Could the data underneath be repeated exactly, in full?

------------------------------------------------------------------------

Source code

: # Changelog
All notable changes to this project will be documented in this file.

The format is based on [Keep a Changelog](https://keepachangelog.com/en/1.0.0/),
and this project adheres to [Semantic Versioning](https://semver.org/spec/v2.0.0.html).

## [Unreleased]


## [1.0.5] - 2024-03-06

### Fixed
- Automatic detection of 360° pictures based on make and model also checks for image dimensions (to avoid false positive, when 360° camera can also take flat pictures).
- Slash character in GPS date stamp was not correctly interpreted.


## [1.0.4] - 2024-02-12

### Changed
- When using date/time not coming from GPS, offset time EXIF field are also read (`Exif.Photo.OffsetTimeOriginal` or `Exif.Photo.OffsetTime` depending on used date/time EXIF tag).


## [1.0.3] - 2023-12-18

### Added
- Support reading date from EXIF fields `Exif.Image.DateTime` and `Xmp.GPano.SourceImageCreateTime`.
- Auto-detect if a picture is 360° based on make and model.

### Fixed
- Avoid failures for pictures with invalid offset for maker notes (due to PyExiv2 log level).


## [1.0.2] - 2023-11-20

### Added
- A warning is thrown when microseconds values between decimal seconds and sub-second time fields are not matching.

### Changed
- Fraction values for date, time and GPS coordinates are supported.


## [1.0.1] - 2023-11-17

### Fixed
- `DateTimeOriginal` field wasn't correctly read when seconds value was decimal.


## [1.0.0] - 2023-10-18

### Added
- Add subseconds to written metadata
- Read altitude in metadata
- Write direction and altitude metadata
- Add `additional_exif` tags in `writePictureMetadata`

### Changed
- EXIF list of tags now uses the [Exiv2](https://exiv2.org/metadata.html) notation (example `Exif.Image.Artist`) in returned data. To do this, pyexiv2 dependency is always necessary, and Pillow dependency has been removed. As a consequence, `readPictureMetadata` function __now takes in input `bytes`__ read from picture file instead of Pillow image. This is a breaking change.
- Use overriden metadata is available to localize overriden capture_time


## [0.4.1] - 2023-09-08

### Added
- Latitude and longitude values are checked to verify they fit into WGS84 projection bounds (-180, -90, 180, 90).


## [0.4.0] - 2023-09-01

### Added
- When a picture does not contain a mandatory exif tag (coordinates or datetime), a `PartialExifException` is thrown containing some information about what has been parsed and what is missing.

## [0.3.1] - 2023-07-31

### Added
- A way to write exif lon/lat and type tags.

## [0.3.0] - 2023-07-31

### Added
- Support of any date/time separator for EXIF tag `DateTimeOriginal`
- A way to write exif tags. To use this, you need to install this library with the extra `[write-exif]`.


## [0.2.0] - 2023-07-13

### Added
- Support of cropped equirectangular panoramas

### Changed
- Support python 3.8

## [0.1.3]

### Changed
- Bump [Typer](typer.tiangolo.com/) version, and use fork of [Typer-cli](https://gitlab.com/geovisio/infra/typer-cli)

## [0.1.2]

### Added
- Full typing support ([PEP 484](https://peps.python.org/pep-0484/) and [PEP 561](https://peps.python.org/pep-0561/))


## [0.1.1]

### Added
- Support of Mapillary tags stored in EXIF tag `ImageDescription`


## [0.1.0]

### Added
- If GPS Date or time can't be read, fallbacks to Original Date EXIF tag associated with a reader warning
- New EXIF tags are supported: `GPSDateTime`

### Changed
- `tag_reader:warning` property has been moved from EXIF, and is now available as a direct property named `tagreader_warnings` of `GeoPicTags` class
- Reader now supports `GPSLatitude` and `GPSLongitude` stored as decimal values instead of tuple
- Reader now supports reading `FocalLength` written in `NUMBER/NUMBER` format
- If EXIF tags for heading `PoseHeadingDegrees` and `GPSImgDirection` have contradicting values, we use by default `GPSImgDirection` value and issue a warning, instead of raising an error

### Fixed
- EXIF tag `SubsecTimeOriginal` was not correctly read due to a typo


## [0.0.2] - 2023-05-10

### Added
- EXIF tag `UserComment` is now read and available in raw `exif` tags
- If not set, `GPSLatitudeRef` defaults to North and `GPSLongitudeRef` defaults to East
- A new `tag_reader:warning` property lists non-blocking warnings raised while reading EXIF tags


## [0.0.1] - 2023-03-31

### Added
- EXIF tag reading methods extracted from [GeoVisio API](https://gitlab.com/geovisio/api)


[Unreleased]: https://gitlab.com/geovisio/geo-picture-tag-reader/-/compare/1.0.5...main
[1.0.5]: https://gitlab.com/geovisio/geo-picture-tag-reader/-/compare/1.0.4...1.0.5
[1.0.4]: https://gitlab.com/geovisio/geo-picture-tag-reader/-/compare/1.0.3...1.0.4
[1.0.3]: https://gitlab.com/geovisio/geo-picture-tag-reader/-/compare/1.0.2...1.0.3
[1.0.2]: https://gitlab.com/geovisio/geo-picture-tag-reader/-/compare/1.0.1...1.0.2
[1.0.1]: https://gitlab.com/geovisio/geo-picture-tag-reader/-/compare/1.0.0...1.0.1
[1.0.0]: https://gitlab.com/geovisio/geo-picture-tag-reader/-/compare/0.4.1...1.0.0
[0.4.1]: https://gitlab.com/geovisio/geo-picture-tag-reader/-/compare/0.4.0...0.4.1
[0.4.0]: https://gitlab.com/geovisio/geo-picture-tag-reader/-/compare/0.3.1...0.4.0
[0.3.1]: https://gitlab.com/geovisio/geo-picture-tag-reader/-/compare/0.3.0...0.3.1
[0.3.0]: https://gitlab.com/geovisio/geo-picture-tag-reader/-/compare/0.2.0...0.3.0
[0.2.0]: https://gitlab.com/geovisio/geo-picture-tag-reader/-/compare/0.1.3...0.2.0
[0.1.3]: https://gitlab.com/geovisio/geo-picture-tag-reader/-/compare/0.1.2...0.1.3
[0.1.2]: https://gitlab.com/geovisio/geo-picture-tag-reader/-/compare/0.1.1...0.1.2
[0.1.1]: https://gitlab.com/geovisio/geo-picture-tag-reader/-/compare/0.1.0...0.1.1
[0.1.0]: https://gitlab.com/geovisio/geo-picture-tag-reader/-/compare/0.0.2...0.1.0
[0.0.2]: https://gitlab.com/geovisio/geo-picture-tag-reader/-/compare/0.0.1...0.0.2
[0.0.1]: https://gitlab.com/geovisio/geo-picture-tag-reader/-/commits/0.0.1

------------------------------------------------------------------------

■ WRITTEN RESPONSE:
Source code

: # Changelog
All notable changes to this project will be documented in this file.

The format is based on [Keep a Changelog](https://keepachangelog.com/en/1.0.0/),
and this project adheres to [Semantic Versioning](https://semver.org/spec/v2.0.0.html).

## [Unreleased]


## [1.0.5] - 2024-03-06

### Fixed
- Automatic detection of 360° pictures based on make and model also checks for image dimensions (to avoid false positive, when 360° camera can also take flat pictures).
- Slash character in GPS date stamp was not correctly interpreted.


## [1.0.4] - 2024-02-12

### Changed
- When using date/time not coming from GPS, offset time EXIF field are also read (`Exif.Photo.OffsetTimeOriginal` or `Exif.Photo.OffsetTime` depending on used date/time EXIF tag).


## [1.0.3] - 2023-12-18

### Added
- Support reading date from EXIF fields `Exif.Image.DateTime` and `Xmp.GPano.SourceImageCreateTime`.
- Auto-detect if a picture is 360° based on make and model.

### Fixed
- Avoid failures for pictures with invalid offset for maker notes (due to PyExiv2 log level).


## [1.0.2] - 2023-11-20

### Added
- A warning is thrown when microseconds values between decimal seconds and sub-second time fields are not matching.

### Changed
- Fraction values for date, time and GPS coordinates are supported.


## [1.0.1] - 2023-11-17

### Fixed
- `DateTimeOriginal` field wasn't correctly read when seconds value was decimal.


## [1.0.0] - 2023-10-18

### Added
- Add subseconds to written metadata
- Read altitude in metadata
- Write direction and altitude metadata
- Add `additional_exif` tags in `writePictureMetadata`

### Changed
- EXIF list of tags now uses the [Exiv2](https://exiv2.org/metadata.html) notation (example `Exif.Image.Artist`) in returned data. To do this, pyexiv2 dependency is always necessary, and Pillow dependency has been removed. As a consequence, `readPictureMetadata` function __now takes in input `bytes`__ read from picture file instead of Pillow image. This is a breaking change.
- Use overriden metadata is available to localize overriden capture_time


## [0.4.1] - 2023-09-08

### Added
- Latitude and longitude values are checked to verify they fit into WGS84 projection bounds (-180, -90, 180, 90).


## [0.4.0] - 2023-09-01

### Added
- When a picture does not contain a mandatory exif tag (coordinates or datetime), a `PartialExifException` is thrown containing some information about what has been parsed and what is missing.

## [0.3.1] - 2023-07-31

### Added
- A way to write exif lon/lat and type tags.

## [0.3.0] - 2023-07-31

### Added
- Support of any date/time separator for EXIF tag `DateTimeOriginal`
- A way to write exif tags. To use this, you need to install this library with the extra `[write-exif]`.


## [0.2.0] - 2023-07-13

### Added
- Support of cropped equirectangular panoramas

### Changed
- Support python 3.8

## [0.1.3]

### Changed
- Bump [Typer](typer.tiangolo.com/) version, and use fork of [Typer-cli](https://gitlab.com/geovisio/infra/typer-cli)

## [0.1.2]

### Added
- Full typing support ([PEP 484](https://peps.python.org/pep-0484/) and [PEP 561](https://peps.python.org/pep-0561/))


## [0.1.1]

### Added
- Support of Mapillary tags stored in EXIF tag `ImageDescription`


## [0.1.0]

### Added
- If GPS Date or time can't be read, fallbacks to Original Date EXIF tag associated with a reader warning
- New EXIF tags are supported: `GPSDateTime`

### Changed
- `tag_reader:warning` property has been moved from EXIF, and is now available as a direct property named `tagreader_warnings` of `GeoPicTags` class
- Reader now supports `GPSLatitude` and `GPSLongitude` stored as decimal values instead of tuple
- Reader now supports reading `FocalLength` written in `NUMBER/NUMBER` format
- If EXIF tags for heading `PoseHeadingDegrees` and `GPSImgDirection` have contradicting values, we use by default `GPSImgDirection` value and issue a warning, instead of raising an error

### Fixed
- EXIF tag `SubsecTimeOriginal` was not correctly read due to a typo


## [0.0.2] - 2023-05-10

### Added
- EXIF tag `UserComment` is now read and available in raw `exif` tags
- If not set, `GPSLatitudeRef` defaults to North and `GPSLongitudeRef` defaults to East
- A new `tag_reader:warning` property lists non-blocking warnings raised while reading EXIF tags


## [0.0.1] - 2023-03-31

### Added
- EXIF tag reading methods extracted from [GeoVisio API](https://gitlab.com/geovisio/api)


[Unreleased]: https://gitlab.com/geovisio/geo-picture-tag-reader/-/compare/1.0.5...main
[1.0.5]: https://gitlab.com/geovisio/geo-picture-tag-reader/-/compare/1.0.4...1.0.5
[1.0.4]: https://gitlab.com/geovisio/geo-picture-tag-reader/-/compare/1.0.3...1.0.4
[1.0.3]: https://gitlab.com/geovisio/geo-picture-tag-reader/-/compare/1.0.2...1.0.3
[1.0.2]: https://gitlab.com/geovisio/geo-picture-tag-reader/-/compare/1.0.1...1.0.2
[1.0.1]: https://gitlab.com/geovisio/geo-picture-tag-reader/-/compare/1.0.0...1.0.1
[1.0.0]: https://gitlab.com/geovisio/geo-picture-tag-reader/-/compare/0.4.1...1.0.0
[0.4.1]: https://gitlab.com/geovisio/geo-picture-tag-reader/-/compare/0.4.0...0.4.1
[0.4.0]: https://gitlab.com/geovisio/geo-picture-tag-reader/-/compare/0.3.1...0.4.0
[0.3.1]: https://gitlab.com/geovisio/geo-picture-tag-reader/-/compare/0.3.0...0.3.1
[0.3.0]: https://gitlab.com/geovisio/geo-picture-tag-reader/-/compare/0.2.0...0.3.0
[0.2.0]: https://gitlab.com/geovisio/geo-picture-tag-reader/-/compare/0.1.3...0.2.0
[0.1.3]: https://gitlab.com/geovisio/geo-picture-tag-reader/-/compare/0.1.2...0.1.3
[0.1.2]: https://gitlab.com/geovisio/geo-picture-tag-reader/-/compare/0.1.1...0.1.2
[0.1.1]: https://gitlab.com/geovisio/geo-picture-tag-reader/-/compare/0.1.0...0.1.1
[0.1.0]: https://gitlab.com/geovisio/geo-picture-tag-reader/-/compare/0.0.2...0.1.0
[0.0.2]: https://gitlab.com/geovisio/geo-picture-tag-reader/-/compare/0.0.1...0.0.2
[0.0.1]: https://gitlab.com/geovisio/geo-picture-tag-reader/-/commits/0.0.1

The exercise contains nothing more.